Title: Re: Discussion Re: Disabling crawlers
Post by: Pickly on November 13, 2012, 05:36:06 AM
Going the "any possibility I could imagine" route, I'd probably limit crawlers per city by support in some way, possibly support + industrial production (to provide some limit other than population, since that seems a better fit for a robotic resource gathering method.)  Costs could than be adjusted as needed.

Using the txt available methods, eliminating or not using them seem a fine use, or just limiting the use of them in some agreed way if playing in multiplayer.
Title: Re: Discussion Re: Disabling crawlers
Post by: Yitzi on November 13, 2012, 02:59:40 PM
Going the "any possibility I could imagine" route, I'd probably limit crawlers per city by support in some way, possibly support + industrial production

I considered a limit per city, but that'd encourage lots of small bases, which is already an ugly but effective strategy.  Limiting it in a way that depends on industrial production might work, though...I do think that INDUSTRY is a better one to use than SUPPORT, though...

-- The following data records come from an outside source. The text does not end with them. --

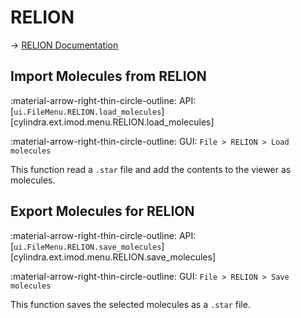 # RELION

&rarr; [RELION Documentation](https://relion.readthedocs.io/en/release-5.0/)

## Import Molecules from RELION

:material-arrow-right-thin-circle-outline: API: [`ui.FileMenu.RELION.load_molecules`][cylindra.ext.imod.menu.RELION.load_molecules]

:material-arrow-right-thin-circle-outline: GUI: `File > RELION > Load molecules`

This function read a `.star` file and add the contents to the viewer as molecules.

## Export Molecules for RELION

:material-arrow-right-thin-circle-outline: API: [`ui.FileMenu.RELION.save_molecules`][cylindra.ext.imod.menu.RELION.save_molecules]

:material-arrow-right-thin-circle-outline: GUI: `File > RELION > Save molecules`

This function saves the selected molecules as a `.star` file.
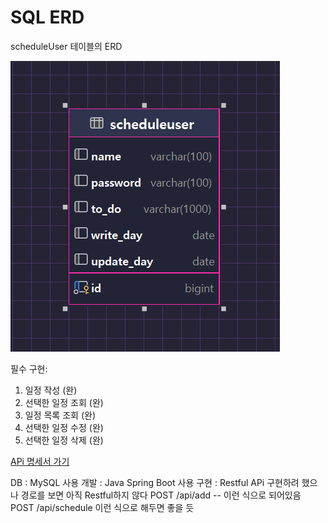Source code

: # SQL ERD

scheduleUser 테이블의 ERD

![image](/images/SQL%20erd.PNG)


필수 구현:
 1. 일정 작성 (완)
 2. 선택한 일정 조회 (완)
 3. 일정 목록 조회 (완)
 4. 선택한 일정 수정 (완)
 5. 선택한 일정 삭제 (완)


[APi 명세서 가기](https://documenter.getpostman.com/view/37561614/2sA3s4nB2S)


DB : MySQL 사용
개발 : Java Spring Boot 사용
구현 : Restful APi 구현하려 했으나 경로를 보면 아직 Restful하지 않다
POST /api/add -- 이런 식으로 되어있음 
POST /api/schedule 이런 식으로 해두면 좋을 듯
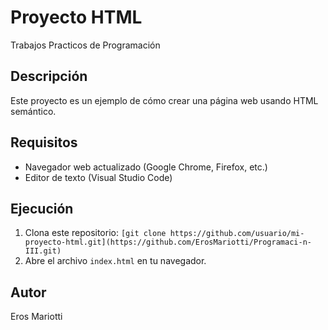 # Proyecto HTML 
Trabajos Practicos de Programación

## Descripción
Este proyecto es un ejemplo de cómo crear una página web usando HTML semántico.

## Requisitos
- Navegador web actualizado (Google Chrome, Firefox, etc.)
- Editor de texto (Visual Studio Code)

## Ejecución
1. Clona este repositorio: `[git clone https://github.com/usuario/mi-proyecto-html.git](https://github.com/ErosMariotti/Programaci-n-III.git)`
2. Abre el archivo `index.html` en tu navegador.

## Autor
Eros Mariotti
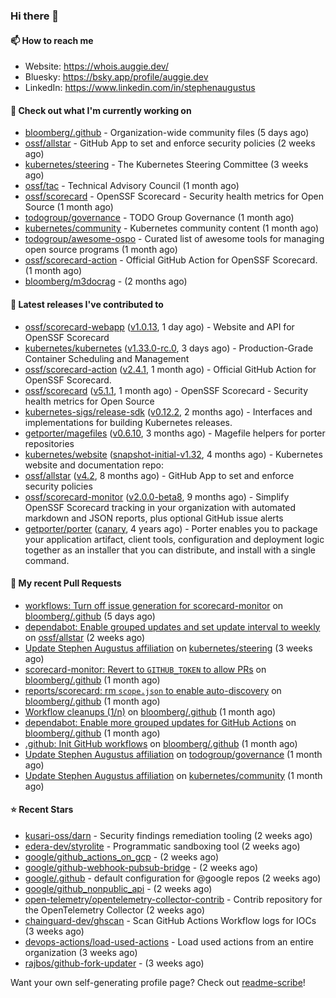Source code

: ### Hi there 👋

#### 📫 How to reach me

- Website: https://whois.auggie.dev/
- Bluesky: https://bsky.app/profile/auggie.dev
- LinkedIn: https://www.linkedin.com/in/stephenaugustus

#### 👷 Check out what I'm currently working on

- [bloomberg/.github](https://github.com/bloomberg/.github) - Organization-wide community files (5 days ago)
- [ossf/allstar](https://github.com/ossf/allstar) - GitHub App to set and enforce security policies (2 weeks ago)
- [kubernetes/steering](https://github.com/kubernetes/steering) - The Kubernetes Steering Committee (3 weeks ago)
- [ossf/tac](https://github.com/ossf/tac) - Technical Advisory Council (1 month ago)
- [ossf/scorecard](https://github.com/ossf/scorecard) - OpenSSF Scorecard - Security health metrics for Open Source (1 month ago)
- [todogroup/governance](https://github.com/todogroup/governance) - TODO Group Governance (1 month ago)
- [kubernetes/community](https://github.com/kubernetes/community) - Kubernetes community content (1 month ago)
- [todogroup/awesome-ospo](https://github.com/todogroup/awesome-ospo) - Curated list of awesome tools for managing open source programs (1 month ago)
- [ossf/scorecard-action](https://github.com/ossf/scorecard-action) - Official GitHub Action for OpenSSF Scorecard. (1 month ago)
- [bloomberg/m3docrag](https://github.com/bloomberg/m3docrag) -  (2 months ago)

#### 🔭 Latest releases I've contributed to

- [ossf/scorecard-webapp](https://github.com/ossf/scorecard-webapp) ([v1.0.13](https://github.com/ossf/scorecard-webapp/releases/tag/v1.0.13), 1 day ago) - Website and API for OpenSSF Scorecard
- [kubernetes/kubernetes](https://github.com/kubernetes/kubernetes) ([v1.33.0-rc.0](https://github.com/kubernetes/kubernetes/releases/tag/v1.33.0-rc.0), 3 days ago) - Production-Grade Container Scheduling and Management
- [ossf/scorecard-action](https://github.com/ossf/scorecard-action) ([v2.4.1](https://github.com/ossf/scorecard-action/releases/tag/v2.4.1), 1 month ago) - Official GitHub Action for OpenSSF Scorecard.
- [ossf/scorecard](https://github.com/ossf/scorecard) ([v5.1.1](https://github.com/ossf/scorecard/releases/tag/v5.1.1), 1 month ago) - OpenSSF Scorecard - Security health metrics for Open Source
- [kubernetes-sigs/release-sdk](https://github.com/kubernetes-sigs/release-sdk) ([v0.12.2](https://github.com/kubernetes-sigs/release-sdk/releases/tag/v0.12.2), 2 months ago) - Interfaces and implementations for building Kubernetes releases.
- [getporter/magefiles](https://github.com/getporter/magefiles) ([v0.6.10](https://github.com/getporter/magefiles/releases/tag/v0.6.10), 3 months ago) - Magefile helpers for porter repositories
- [kubernetes/website](https://github.com/kubernetes/website) ([snapshot-initial-v1.32](https://github.com/kubernetes/website/releases/tag/snapshot-initial-v1.32), 4 months ago) - Kubernetes website and documentation repo: 
- [ossf/allstar](https://github.com/ossf/allstar) ([v4.2](https://github.com/ossf/allstar/releases/tag/v4.2), 8 months ago) - GitHub App to set and enforce security policies
- [ossf/scorecard-monitor](https://github.com/ossf/scorecard-monitor) ([v2.0.0-beta8](https://github.com/ossf/scorecard-monitor/releases/tag/v2.0.0-beta8), 9 months ago) - Simplify OpenSSF Scorecard tracking in your organization with automated markdown and JSON reports, plus optional GitHub issue alerts
- [getporter/porter](https://github.com/getporter/porter) ([canary](https://github.com/getporter/porter/releases/tag/canary), 4 years ago) - Porter enables you to package your application artifact, client tools, configuration and deployment logic together as an installer that you can distribute, and install with a single command.

#### 🔨 My recent Pull Requests

- [workflows: Turn off issue generation for scorecard-monitor](https://github.com/bloomberg/.github/pull/23) on [bloomberg/.github](https://github.com/bloomberg/.github) (5 days ago)
- [dependabot: Enable grouped updates and set update interval to weekly](https://github.com/ossf/allstar/pull/671) on [ossf/allstar](https://github.com/ossf/allstar) (2 weeks ago)
- [Update Stephen Augustus affiliation](https://github.com/kubernetes/steering/pull/290) on [kubernetes/steering](https://github.com/kubernetes/steering) (3 weeks ago)
- [scorecard-monitor: Revert to `GITHUB_TOKEN` to allow PRs](https://github.com/bloomberg/.github/pull/14) on [bloomberg/.github](https://github.com/bloomberg/.github) (1 month ago)
- [reports/scorecard: rm `scope.json` to enable auto-discovery](https://github.com/bloomberg/.github/pull/13) on [bloomberg/.github](https://github.com/bloomberg/.github) (1 month ago)
- [Workflow cleanups (1/n)](https://github.com/bloomberg/.github/pull/12) on [bloomberg/.github](https://github.com/bloomberg/.github) (1 month ago)
- [dependabot: Enable more grouped updates for GitHub Actions](https://github.com/bloomberg/.github/pull/9) on [bloomberg/.github](https://github.com/bloomberg/.github) (1 month ago)
- [.github: Init GitHub workflows](https://github.com/bloomberg/.github/pull/3) on [bloomberg/.github](https://github.com/bloomberg/.github) (1 month ago)
- [Update Stephen Augustus affiliation](https://github.com/todogroup/governance/pull/375) on [todogroup/governance](https://github.com/todogroup/governance) (1 month ago)
- [Update Stephen Augustus affiliation](https://github.com/kubernetes/community/pull/8351) on [kubernetes/community](https://github.com/kubernetes/community) (1 month ago)

#### ⭐ Recent Stars

- [kusari-oss/darn](https://github.com/kusari-oss/darn) - Security findings remediation tooling (2 weeks ago)
- [edera-dev/styrolite](https://github.com/edera-dev/styrolite) - Programmatic sandboxing tool (2 weeks ago)
- [google/github_actions_on_gcp](https://github.com/google/github_actions_on_gcp) -  (2 weeks ago)
- [google/github-webhook-pubsub-bridge](https://github.com/google/github-webhook-pubsub-bridge) -  (2 weeks ago)
- [google/.github](https://github.com/google/.github) - default configuration for @google repos (2 weeks ago)
- [google/github_nonpublic_api](https://github.com/google/github_nonpublic_api) -  (2 weeks ago)
- [open-telemetry/opentelemetry-collector-contrib](https://github.com/open-telemetry/opentelemetry-collector-contrib) - Contrib repository for the OpenTelemetry Collector (2 weeks ago)
- [chainguard-dev/ghscan](https://github.com/chainguard-dev/ghscan) - Scan GitHub Actions Workflow logs for IOCs (3 weeks ago)
- [devops-actions/load-used-actions](https://github.com/devops-actions/load-used-actions) - Load used actions from an entire organization (3 weeks ago)
- [rajbos/github-fork-updater](https://github.com/rajbos/github-fork-updater) -  (3 weeks ago)



Want your own self-generating profile page? Check out [readme-scribe](https://github.com/muesli/readme-scribe)!
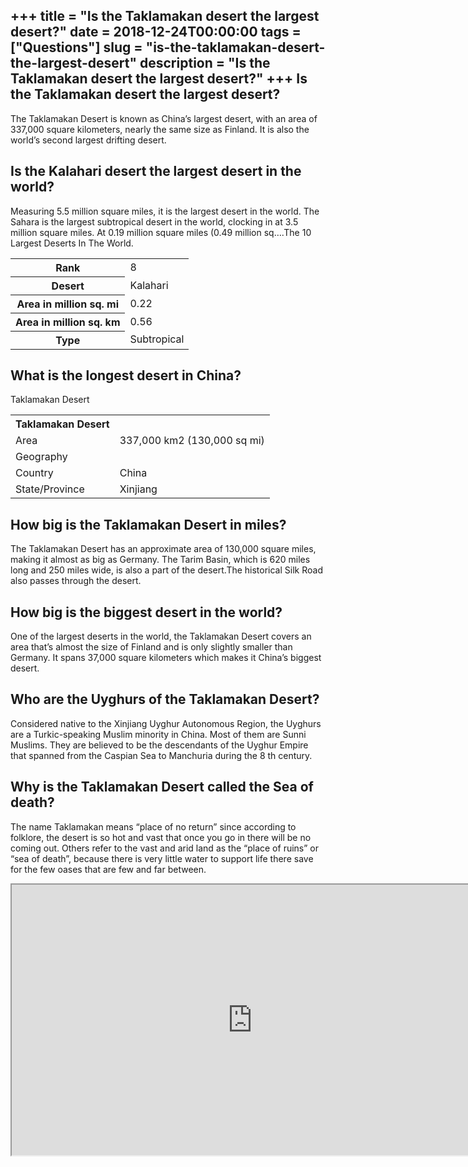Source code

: +++
title = "Is the Taklamakan desert the largest desert?"
date = 2018-12-24T00:00:00
tags = ["Questions"]
slug = "is-the-taklamakan-desert-the-largest-desert"
description = "Is the Taklamakan desert the largest desert?"
+++
Is the Taklamakan desert the largest desert?
--------------------------------------------

The Taklamakan Desert is known as China’s largest desert, with an area of 337,000 square kilometers, nearly the same size as Finland. It is also the world’s second largest drifting desert.

Is the Kalahari desert the largest desert in the world?
-------------------------------------------------------

Measuring 5.5 million square miles, it is the largest desert in the world. The Sahara is the largest subtropical desert in the world, clocking in at 3.5 million square miles. At 0.19 million square miles (0.49 million sq….The 10 Largest Deserts In The World.

<table><tr><th>Rank</th><td>8</td></tr><tr><th>Desert</th><td>Kalahari</td></tr><tr><th>Area in million sq. mi</th><td>0.22</td></tr><tr><th>Area in million sq. km</th><td>0.56</td></tr><tr><th>Type</th><td>Subtropical</td></tr></table>

What is the longest desert in China?
------------------------------------

Taklamakan Desert

<table><tr><th>Taklamakan Desert</th></tr><tr><td>Area</td><td>337,000 km2 (130,000 sq mi)</td></tr><tr><td>Geography</td></tr><tr><td>Country</td><td>China</td></tr><tr><td>State/Province</td><td>Xinjiang</td></tr></table>

How big is the Taklamakan Desert in miles?
------------------------------------------

The Taklamakan Desert has an approximate area of 130,000 square miles, making it almost as big as Germany. The Tarim Basin, which is 620 miles long and 250 miles wide, is also a part of the desert.The historical Silk Road also passes through the desert.

How big is the biggest desert in the world?
-------------------------------------------

One of the largest deserts in the world, the Taklamakan Desert covers an area that’s almost the size of Finland and is only slightly smaller than Germany. It spans 37,000 square kilometers which makes it China’s biggest desert.

Who are the Uyghurs of the Taklamakan Desert?
---------------------------------------------

Considered native to the Xinjiang Uyghur Autonomous Region, the Uyghurs are a Turkic-speaking Muslim minority in China. Most of them are Sunni Muslims. They are believed to be the descendants of the Uyghur Empire that spanned from the Caspian Sea to Manchuria during the 8 th century.

Why is the Taklamakan Desert called the Sea of death?
-----------------------------------------------------

The name Taklamakan means “place of no return” since according to folklore, the desert is so hot and vast that once you go in there will be no coming out. Others refer to the vast and arid land as the “place of ruins” or “sea of death”, because there is very little water to support life there save for the few oases that are few and far between.

<iframe allow="accelerometer; autoplay; clipboard-write; encrypted-media; gyroscope; picture-in-picture" allowfullscreen="" class="__youtube_prefs__  epyt-is-override  no-lazyload" data-no-lazy="1" data-origheight="433" data-origwidth="770" data-skipgform_ajax_framebjll="" height="433" id="_ytid_91807" loading="lazy" src="https://www.youtube.com/embed/PuFaTQofvhs?enablejsapi=1&autoplay=0&cc_load_policy=0&cc_lang_pref=&iv_load_policy=1&loop=0&modestbranding=0&rel=1&fs=1&playsinline=0&autohide=2&theme=dark&color=red&controls=1&" title="YouTube player" width="770"></iframe>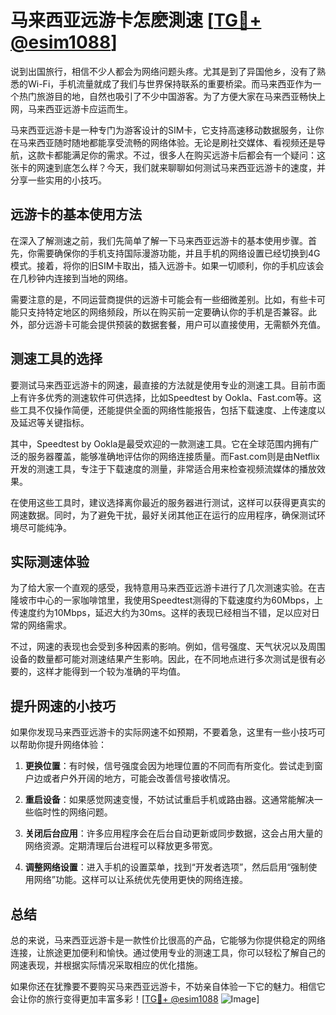 # 马来西亚远游卡怎麽測速 [[TG💪+ @esim1088](https://t.me/s/esim1088)]

说到出国旅行，相信不少人都会为网络问题头疼。尤其是到了异国他乡，没有了熟悉的Wi-Fi，手机流量就成了我们与世界保持联系的重要桥梁。而马来西亚作为一个热门旅游目的地，自然也吸引了不少中国游客。为了方便大家在马来西亚畅快上网，马来西亚远游卡应运而生。

马来西亚远游卡是一种专门为游客设计的SIM卡，它支持高速移动数据服务，让你在马来西亚随时随地都能享受流畅的网络体验。无论是刷社交媒体、看视频还是导航，这款卡都能满足你的需求。不过，很多人在购买远游卡后都会有一个疑问：这张卡的网速到底怎么样？今天，我们就来聊聊如何测试马来西亚远游卡的速度，并分享一些实用的小技巧。

## 远游卡的基本使用方法

在深入了解测速之前，我们先简单了解一下马来西亚远游卡的基本使用步骤。首先，你需要确保你的手机支持国际漫游功能，并且手机的网络设置已经切换到4G模式。接着，将你的旧SIM卡取出，插入远游卡。如果一切顺利，你的手机应该会在几秒钟内连接到当地的网络。

需要注意的是，不同运营商提供的远游卡可能会有一些细微差别。比如，有些卡可能只支持特定地区的网络频段，所以在购买前一定要确认你的手机是否兼容。此外，部分远游卡可能会提供预装的数据套餐，用户可以直接使用，无需额外充值。

## 测速工具的选择

要测试马来西亚远游卡的网速，最直接的方法就是使用专业的测速工具。目前市面上有许多优秀的测速软件可供选择，比如Speedtest by Ookla、Fast.com等。这些工具不仅操作简便，还能提供全面的网络性能报告，包括下载速度、上传速度以及延迟等关键指标。

其中，Speedtest by Ookla是最受欢迎的一款测速工具。它在全球范围内拥有广泛的服务器覆盖，能够准确地评估你的网络连接质量。而Fast.com则是由Netflix开发的测速工具，专注于下载速度的测量，非常适合用来检查视频流媒体的播放效果。

在使用这些工具时，建议选择离你最近的服务器进行测试，这样可以获得更真实的网速数据。同时，为了避免干扰，最好关闭其他正在运行的应用程序，确保测试环境尽可能纯净。

## 实际测速体验

为了给大家一个直观的感受，我特意用马来西亚远游卡进行了几次测速实验。在吉隆坡市中心的一家咖啡馆里，我使用Speedtest测得的下载速度约为60Mbps，上传速度约为10Mbps，延迟大约为30ms。这样的表现已经相当不错，足以应对日常的网络需求。

不过，网速的表现也会受到多种因素的影响。例如，信号强度、天气状况以及周围设备的数量都可能对测速结果产生影响。因此，在不同地点进行多次测试是很有必要的，这样才能得到一个较为准确的平均值。

## 提升网速的小技巧

如果你发现马来西亚远游卡的实际网速不如预期，不要着急，这里有一些小技巧可以帮助你提升网络体验：

1. **更换位置**：有时候，信号强度会因为地理位置的不同而有所变化。尝试走到窗户边或者户外开阔的地方，可能会改善信号接收情况。
   
2. **重启设备**：如果感觉网速变慢，不妨试试重启手机或路由器。这通常能解决一些临时性的网络问题。

3. **关闭后台应用**：许多应用程序会在后台自动更新或同步数据，这会占用大量的网络资源。定期清理后台进程可以释放更多带宽。

4. **调整网络设置**：进入手机的设置菜单，找到“开发者选项”，然后启用“强制使用网络”功能。这样可以让系统优先使用更快的网络连接。

## 总结

总的来说，马来西亚远游卡是一款性价比很高的产品，它能够为你提供稳定的网络连接，让旅途更加便利和愉快。通过使用专业的测速工具，你可以轻松了解自己的网速表现，并根据实际情况采取相应的优化措施。

如果你还在犹豫要不要购买马来西亚远游卡，不妨亲自体验一下它的魅力。相信它会让你的旅行变得更加丰富多彩！[[TG💪+ @esim1088](https://t.me/s/esim1088) ![Image](https://i.postimg.cc/4NQfJmqS/Snipaste-2025-05-13-00-14-12.png)]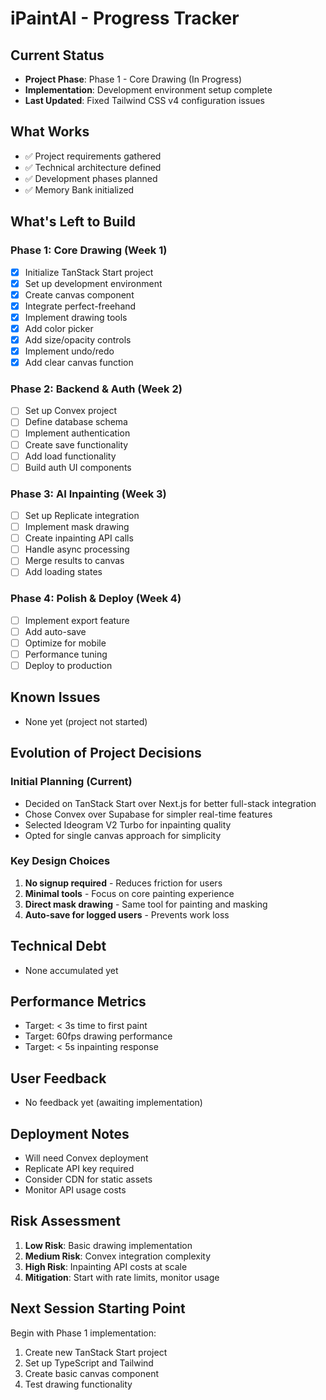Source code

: # iPaintAI - Progress Tracker

## Current Status
- **Project Phase**: Phase 1 - Core Drawing (In Progress)
- **Implementation**: Development environment setup complete
- **Last Updated**: Fixed Tailwind CSS v4 configuration issues

## What Works
- ✅ Project requirements gathered
- ✅ Technical architecture defined
- ✅ Development phases planned
- ✅ Memory Bank initialized

## What's Left to Build

### Phase 1: Core Drawing (Week 1)
- [x] Initialize TanStack Start project
- [x] Set up development environment
- [x] Create canvas component
- [x] Integrate perfect-freehand
- [x] Implement drawing tools
- [x] Add color picker
- [x] Add size/opacity controls
- [x] Implement undo/redo
- [x] Add clear canvas function

### Phase 2: Backend & Auth (Week 2)
- [ ] Set up Convex project
- [ ] Define database schema
- [ ] Implement authentication
- [ ] Create save functionality
- [ ] Add load functionality
- [ ] Build auth UI components

### Phase 3: AI Inpainting (Week 3)
- [ ] Set up Replicate integration
- [ ] Implement mask drawing
- [ ] Create inpainting API calls
- [ ] Handle async processing
- [ ] Merge results to canvas
- [ ] Add loading states

### Phase 4: Polish & Deploy (Week 4)
- [ ] Implement export feature
- [ ] Add auto-save
- [ ] Optimize for mobile
- [ ] Performance tuning
- [ ] Deploy to production

## Known Issues
- None yet (project not started)

## Evolution of Project Decisions

### Initial Planning (Current)
- Decided on TanStack Start over Next.js for better full-stack integration
- Chose Convex over Supabase for simpler real-time features
- Selected Ideogram V2 Turbo for inpainting quality
- Opted for single canvas approach for simplicity

### Key Design Choices
1. **No signup required** - Reduces friction for users
2. **Minimal tools** - Focus on core painting experience
3. **Direct mask drawing** - Same tool for painting and masking
4. **Auto-save for logged users** - Prevents work loss

## Technical Debt
- None accumulated yet

## Performance Metrics
- Target: < 3s time to first paint
- Target: 60fps drawing performance
- Target: < 5s inpainting response

## User Feedback
- No feedback yet (awaiting implementation)

## Deployment Notes
- Will need Convex deployment
- Replicate API key required
- Consider CDN for static assets
- Monitor API usage costs

## Risk Assessment
1. **Low Risk**: Basic drawing implementation
2. **Medium Risk**: Convex integration complexity
3. **High Risk**: Inpainting API costs at scale
4. **Mitigation**: Start with rate limits, monitor usage

## Next Session Starting Point
Begin with Phase 1 implementation:
1. Create new TanStack Start project
2. Set up TypeScript and Tailwind
3. Create basic canvas component
4. Test drawing functionality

How does "{base's free mineral production}/(10-INDUSTRY), rounded down" sound?  (As a bonus, this has an in-game meaning already; it's the maximum number of rows for a unit or facility in order to be able to produce it in 1 turn).  At 0 industry rating, a decent-sized city can support 2 or maybe even 3 crawlers, but widespread use will not be supportable until you get late-game mineral boosters/Nessus mining stations.  Throw in the project/prototype limits I mentioned earlier, and that should work.
Title: Re: Discussion Re: Disabling crawlers
Post by: Kilkakon on November 13, 2012, 03:02:30 PM
How hard would it be to keep track of those things? It seems like a lot of knowledge is required about the cities themselves and a good 10 seconds of math
Title: Re: Discussion Re: Disabling crawlers
Post by: Yitzi on November 13, 2012, 03:21:18 PM
How hard would it be to keep track of those things? It seems like a lot of knowledge is required about the cities themselves and a good 10 seconds of math

Yeah, the mathematical calculation is the downside...unless we just say "if a can't build an X-row unit/facility in one turn, it can't have X crawlers crawling tiles to it."  That's a fairly straightforward rule and usually easy to test.
Title: Re: Discussion Re: Disabling crawlers
Post by: Impaler on November 14, 2012, 09:05:03 AM
Why is "getting resources independent of population" inherently wrong when population is just an accumulation of nutrients (sometimes just a row or two), ware as a crawler is an accumulation of minerals.  Sure population requires nutrients perpetually but they are vastly more productive then a crawlers.  If I had collected nutrients to grow population instead of minerals to build the crawler I might have a comparable or even higher resource income.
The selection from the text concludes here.